### What the task requires
Report each line of the records where "Adidas" occurs.

### Provided data
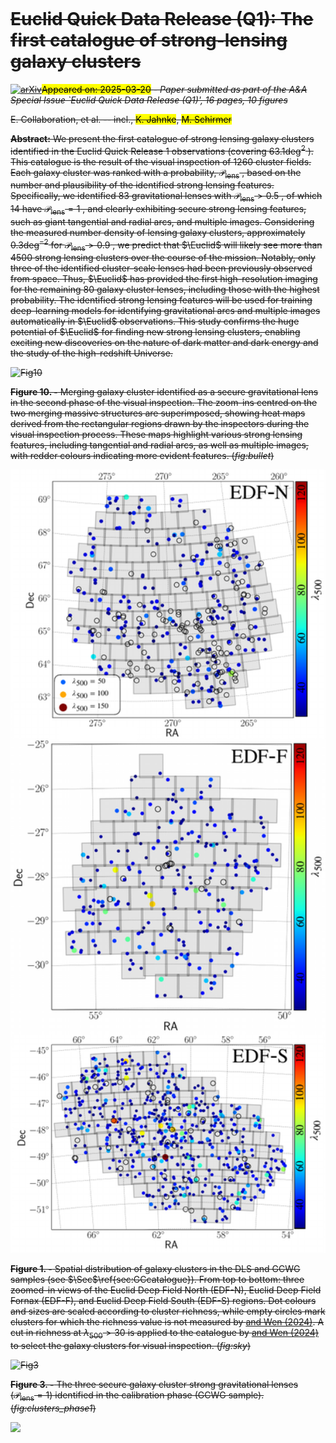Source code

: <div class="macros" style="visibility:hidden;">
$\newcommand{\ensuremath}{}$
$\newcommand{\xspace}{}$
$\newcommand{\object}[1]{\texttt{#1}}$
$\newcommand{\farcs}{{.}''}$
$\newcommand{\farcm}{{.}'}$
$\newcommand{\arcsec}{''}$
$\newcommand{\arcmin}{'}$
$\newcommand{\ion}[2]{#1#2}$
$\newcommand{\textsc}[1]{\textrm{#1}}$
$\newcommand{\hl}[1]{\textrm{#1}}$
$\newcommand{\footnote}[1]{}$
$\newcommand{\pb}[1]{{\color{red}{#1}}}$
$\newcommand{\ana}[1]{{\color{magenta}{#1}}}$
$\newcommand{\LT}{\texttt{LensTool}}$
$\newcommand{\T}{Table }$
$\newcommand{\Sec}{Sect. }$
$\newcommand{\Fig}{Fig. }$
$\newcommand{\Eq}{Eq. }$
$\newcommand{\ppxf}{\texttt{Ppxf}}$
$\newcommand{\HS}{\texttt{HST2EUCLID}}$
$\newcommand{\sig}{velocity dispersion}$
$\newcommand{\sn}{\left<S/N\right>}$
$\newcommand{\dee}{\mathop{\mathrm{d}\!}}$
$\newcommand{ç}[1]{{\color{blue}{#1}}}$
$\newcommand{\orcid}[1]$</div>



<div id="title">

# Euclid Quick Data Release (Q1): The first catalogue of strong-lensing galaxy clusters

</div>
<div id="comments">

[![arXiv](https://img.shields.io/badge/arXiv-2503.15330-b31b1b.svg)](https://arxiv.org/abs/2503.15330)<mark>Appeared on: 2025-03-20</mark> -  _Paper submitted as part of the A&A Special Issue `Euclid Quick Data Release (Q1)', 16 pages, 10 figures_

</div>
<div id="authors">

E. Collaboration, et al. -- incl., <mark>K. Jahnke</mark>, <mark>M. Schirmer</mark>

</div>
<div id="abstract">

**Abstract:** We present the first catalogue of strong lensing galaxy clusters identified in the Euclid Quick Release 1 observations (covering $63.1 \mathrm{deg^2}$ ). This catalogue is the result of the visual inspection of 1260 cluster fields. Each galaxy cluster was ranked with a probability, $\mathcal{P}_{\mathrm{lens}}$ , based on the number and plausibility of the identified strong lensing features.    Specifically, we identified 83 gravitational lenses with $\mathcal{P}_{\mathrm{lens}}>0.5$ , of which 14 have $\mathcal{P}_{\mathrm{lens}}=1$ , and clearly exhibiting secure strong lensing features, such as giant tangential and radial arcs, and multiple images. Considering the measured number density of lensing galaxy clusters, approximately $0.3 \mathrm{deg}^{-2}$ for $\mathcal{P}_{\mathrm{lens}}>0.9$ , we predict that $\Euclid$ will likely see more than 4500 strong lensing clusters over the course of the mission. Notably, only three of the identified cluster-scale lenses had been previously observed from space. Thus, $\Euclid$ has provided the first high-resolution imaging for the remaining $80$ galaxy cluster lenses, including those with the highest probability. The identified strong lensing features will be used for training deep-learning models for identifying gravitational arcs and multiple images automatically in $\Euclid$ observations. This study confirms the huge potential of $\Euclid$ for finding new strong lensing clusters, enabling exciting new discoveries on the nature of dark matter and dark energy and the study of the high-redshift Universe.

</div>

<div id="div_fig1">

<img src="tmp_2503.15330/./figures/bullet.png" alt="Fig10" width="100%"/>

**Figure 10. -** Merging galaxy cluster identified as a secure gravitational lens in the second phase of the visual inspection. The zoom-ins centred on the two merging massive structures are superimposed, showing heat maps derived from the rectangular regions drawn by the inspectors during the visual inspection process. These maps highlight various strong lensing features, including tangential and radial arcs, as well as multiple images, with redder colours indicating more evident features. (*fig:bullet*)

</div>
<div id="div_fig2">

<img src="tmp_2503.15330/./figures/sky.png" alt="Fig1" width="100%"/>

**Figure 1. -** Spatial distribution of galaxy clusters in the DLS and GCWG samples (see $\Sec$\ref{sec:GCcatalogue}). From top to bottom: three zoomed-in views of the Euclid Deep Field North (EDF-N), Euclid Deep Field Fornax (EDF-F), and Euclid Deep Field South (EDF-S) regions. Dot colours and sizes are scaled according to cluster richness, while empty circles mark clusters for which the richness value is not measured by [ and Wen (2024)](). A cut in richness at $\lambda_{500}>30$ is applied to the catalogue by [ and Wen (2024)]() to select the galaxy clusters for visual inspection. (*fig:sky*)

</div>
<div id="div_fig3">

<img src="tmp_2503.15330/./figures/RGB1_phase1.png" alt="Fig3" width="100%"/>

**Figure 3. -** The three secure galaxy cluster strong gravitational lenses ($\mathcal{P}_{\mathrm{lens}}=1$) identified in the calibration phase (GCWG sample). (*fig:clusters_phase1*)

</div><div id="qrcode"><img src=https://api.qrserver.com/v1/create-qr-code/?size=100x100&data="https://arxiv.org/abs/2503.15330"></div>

--

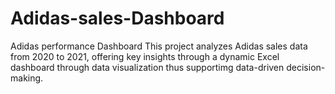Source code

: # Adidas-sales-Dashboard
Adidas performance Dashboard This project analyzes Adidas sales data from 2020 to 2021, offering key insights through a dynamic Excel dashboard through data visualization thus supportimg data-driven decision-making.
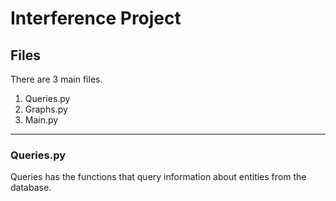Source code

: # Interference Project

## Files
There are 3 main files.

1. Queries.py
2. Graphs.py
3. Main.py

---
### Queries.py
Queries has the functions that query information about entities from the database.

==

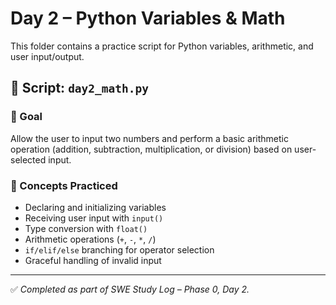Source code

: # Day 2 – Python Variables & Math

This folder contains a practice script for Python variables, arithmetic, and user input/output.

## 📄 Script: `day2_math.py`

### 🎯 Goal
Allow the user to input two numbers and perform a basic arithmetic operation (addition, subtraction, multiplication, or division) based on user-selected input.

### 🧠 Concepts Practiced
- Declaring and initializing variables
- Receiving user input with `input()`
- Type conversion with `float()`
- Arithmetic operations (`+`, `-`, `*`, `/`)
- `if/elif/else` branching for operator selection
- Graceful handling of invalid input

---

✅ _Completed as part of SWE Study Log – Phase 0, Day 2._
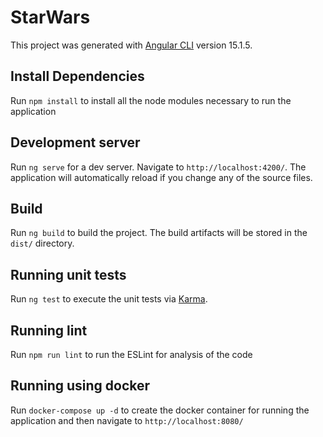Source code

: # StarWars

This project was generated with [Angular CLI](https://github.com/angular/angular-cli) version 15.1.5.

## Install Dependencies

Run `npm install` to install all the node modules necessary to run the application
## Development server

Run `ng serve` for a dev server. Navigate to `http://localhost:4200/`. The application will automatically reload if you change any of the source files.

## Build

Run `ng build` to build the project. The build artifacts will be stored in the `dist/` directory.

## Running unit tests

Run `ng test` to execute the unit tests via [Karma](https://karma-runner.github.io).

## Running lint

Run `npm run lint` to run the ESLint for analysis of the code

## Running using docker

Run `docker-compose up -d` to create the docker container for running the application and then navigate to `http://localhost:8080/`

### Response below
: # Adidas-sales-Dashboard
Adidas performance Dashboard This project analyzes Adidas sales data from 2020 to 2021, offering key insights through a dynamic Excel dashboard through data visualization thus supportimg data-driven decision-making.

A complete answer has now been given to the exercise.